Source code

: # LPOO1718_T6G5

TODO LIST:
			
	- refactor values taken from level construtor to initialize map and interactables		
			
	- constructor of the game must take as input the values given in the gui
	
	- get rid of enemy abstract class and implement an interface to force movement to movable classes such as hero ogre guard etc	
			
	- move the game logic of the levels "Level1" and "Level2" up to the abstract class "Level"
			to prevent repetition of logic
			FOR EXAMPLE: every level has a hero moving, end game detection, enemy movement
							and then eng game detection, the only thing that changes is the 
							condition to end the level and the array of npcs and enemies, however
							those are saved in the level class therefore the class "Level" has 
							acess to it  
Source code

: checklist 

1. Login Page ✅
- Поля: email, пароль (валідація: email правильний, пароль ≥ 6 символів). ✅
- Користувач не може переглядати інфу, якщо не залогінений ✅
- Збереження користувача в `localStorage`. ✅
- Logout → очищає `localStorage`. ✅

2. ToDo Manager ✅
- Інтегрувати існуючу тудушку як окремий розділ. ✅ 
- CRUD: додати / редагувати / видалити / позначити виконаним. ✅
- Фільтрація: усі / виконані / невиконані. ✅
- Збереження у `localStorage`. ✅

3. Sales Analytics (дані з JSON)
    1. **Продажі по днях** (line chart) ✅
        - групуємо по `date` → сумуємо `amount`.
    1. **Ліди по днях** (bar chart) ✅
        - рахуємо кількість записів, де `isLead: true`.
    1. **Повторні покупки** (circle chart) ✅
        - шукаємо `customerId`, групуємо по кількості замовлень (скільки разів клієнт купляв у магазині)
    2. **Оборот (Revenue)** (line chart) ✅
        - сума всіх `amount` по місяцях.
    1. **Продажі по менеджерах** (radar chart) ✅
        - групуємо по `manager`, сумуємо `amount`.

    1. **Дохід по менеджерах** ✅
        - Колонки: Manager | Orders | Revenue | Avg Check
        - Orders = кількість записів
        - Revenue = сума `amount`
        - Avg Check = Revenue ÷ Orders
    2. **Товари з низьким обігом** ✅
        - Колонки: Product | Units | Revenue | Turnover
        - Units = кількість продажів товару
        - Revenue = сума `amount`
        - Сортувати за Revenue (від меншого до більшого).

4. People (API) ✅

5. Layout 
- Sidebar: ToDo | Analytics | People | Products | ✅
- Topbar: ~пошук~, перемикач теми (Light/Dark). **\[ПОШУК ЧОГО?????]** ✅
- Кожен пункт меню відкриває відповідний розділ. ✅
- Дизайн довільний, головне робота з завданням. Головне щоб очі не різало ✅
————————
◆ **WHAT IS REQUIRED**
Find the number of lines in the material above that contain the word "game"; write that number and nothing else.

◆ **TASK OUTPUT**
4